INSTRUCTIONS FOR THE TASK =
Check each line of the listing for the word "left" and give only the number of lines that have it.

=== Begin Enclosure ===

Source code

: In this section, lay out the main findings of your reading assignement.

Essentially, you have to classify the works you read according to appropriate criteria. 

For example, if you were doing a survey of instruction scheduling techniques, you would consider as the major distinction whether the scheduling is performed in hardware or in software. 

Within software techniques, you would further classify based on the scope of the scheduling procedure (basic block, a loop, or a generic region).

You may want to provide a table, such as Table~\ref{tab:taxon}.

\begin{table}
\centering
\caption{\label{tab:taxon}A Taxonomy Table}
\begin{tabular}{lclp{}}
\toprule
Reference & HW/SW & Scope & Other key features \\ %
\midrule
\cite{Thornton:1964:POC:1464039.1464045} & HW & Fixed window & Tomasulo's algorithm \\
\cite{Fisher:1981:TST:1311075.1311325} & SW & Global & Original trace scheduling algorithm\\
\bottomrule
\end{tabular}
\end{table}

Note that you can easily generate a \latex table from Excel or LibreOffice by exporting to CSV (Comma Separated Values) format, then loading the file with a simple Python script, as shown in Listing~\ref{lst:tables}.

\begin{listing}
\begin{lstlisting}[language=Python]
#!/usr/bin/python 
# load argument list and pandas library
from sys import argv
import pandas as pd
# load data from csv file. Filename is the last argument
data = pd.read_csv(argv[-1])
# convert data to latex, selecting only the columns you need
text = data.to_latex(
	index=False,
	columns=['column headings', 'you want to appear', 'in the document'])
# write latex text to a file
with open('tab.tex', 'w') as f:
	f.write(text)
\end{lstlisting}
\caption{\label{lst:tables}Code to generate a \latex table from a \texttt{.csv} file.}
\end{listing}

=== End Enclosure ===
=== Begin Enclosure ===

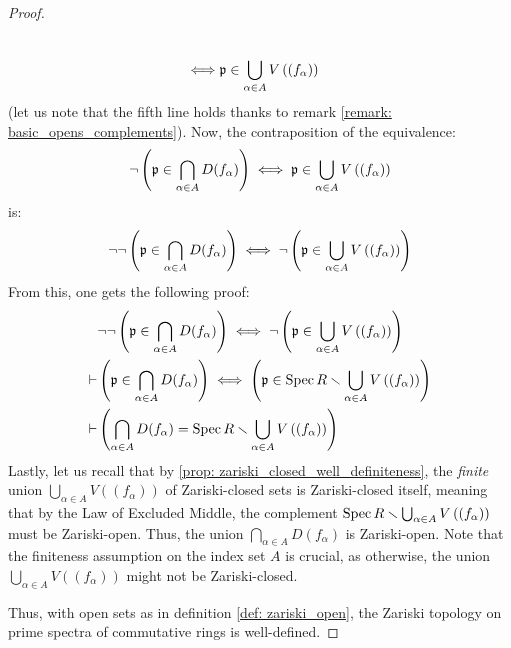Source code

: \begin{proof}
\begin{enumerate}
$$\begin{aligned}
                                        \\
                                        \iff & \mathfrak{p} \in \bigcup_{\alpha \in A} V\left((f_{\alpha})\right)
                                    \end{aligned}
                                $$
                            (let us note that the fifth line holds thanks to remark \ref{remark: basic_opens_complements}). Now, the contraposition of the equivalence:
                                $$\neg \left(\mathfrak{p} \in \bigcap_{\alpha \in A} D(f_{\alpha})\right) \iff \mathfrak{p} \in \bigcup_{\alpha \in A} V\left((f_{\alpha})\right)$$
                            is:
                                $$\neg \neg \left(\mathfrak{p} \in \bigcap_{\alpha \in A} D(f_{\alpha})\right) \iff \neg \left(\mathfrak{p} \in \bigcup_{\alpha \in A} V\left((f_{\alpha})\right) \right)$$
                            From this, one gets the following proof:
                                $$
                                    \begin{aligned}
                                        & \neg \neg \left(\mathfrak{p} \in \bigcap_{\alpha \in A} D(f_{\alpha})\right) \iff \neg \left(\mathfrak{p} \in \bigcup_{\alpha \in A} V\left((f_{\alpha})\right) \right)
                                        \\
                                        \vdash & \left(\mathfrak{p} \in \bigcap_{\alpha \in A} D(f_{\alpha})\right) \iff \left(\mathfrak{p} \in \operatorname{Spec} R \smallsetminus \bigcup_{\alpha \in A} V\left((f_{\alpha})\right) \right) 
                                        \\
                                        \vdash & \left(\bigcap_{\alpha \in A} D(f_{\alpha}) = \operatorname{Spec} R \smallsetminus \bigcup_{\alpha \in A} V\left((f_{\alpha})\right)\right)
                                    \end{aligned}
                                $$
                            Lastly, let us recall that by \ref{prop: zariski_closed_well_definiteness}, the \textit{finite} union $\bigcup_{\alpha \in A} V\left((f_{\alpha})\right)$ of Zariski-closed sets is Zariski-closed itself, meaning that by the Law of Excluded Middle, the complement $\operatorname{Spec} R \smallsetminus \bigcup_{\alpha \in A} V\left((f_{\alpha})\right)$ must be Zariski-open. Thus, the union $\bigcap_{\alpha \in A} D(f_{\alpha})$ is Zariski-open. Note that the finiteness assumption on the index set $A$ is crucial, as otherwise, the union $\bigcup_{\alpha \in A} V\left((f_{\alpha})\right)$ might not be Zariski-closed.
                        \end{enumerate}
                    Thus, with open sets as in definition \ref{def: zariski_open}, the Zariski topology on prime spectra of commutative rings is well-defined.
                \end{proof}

=== End Enclosure ===

ANSWER FOR THIS EXERCISE =
7